Problem to solve » Please restate each line of the data below exactly. Omit all images.

Task inputs »
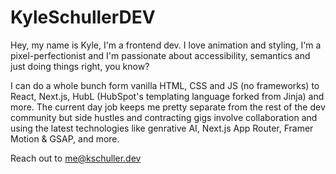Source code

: # KyleSchullerDEV

Hey, my name is Kyle, I'm a frontend dev. I love animation and styling, I'm a pixel-perfectionist and I'm passionate about accessibility, semantics and just doing things right, you know?

I can do a whole bunch form vanilla HTML, CSS and JS (no frameworks) to React, Next.js, HubL (HubSpot's templating language forked from Jinja) and more. The current day job keeps me pretty separate from the rest of the dev community but side hustles and contracting gigs involve collaboration and using the latest technologies like genrative AI, Next.js App Router, Framer Motion & GSAP, and more.

Reach out to me@kschuller.dev

<!---
KyleSchullerDEV/KyleSchullerDEV is a ✨ special ✨ repository because its `README.md` (this file) appears on your GitHub profile.
You can click the Preview link to take a look at your changes.
--->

Problem solution »
Source code

: # KyleSchullerDEV

Hey, my name is Kyle, I'm a frontend dev. I love animation and styling, I'm a pixel-perfectionist and I'm passionate about accessibility, semantics and just doing things right, you know?

I can do a whole bunch form vanilla HTML, CSS and JS (no frameworks) to React, Next.js, HubL (HubSpot's templating language forked from Jinja) and more. The current day job keeps me pretty separate from the rest of the dev community but side hustles and contracting gigs involve collaboration and using the latest technologies like genrative AI, Next.js App Router, Framer Motion & GSAP, and more.

Reach out to me@kschuller.dev

<!---
KyleSchullerDEV/KyleSchullerDEV is a ✨ special ✨ repository because its `README.md` (this file) appears on your GitHub profile.
You can click the Preview link to take a look at your changes.
--->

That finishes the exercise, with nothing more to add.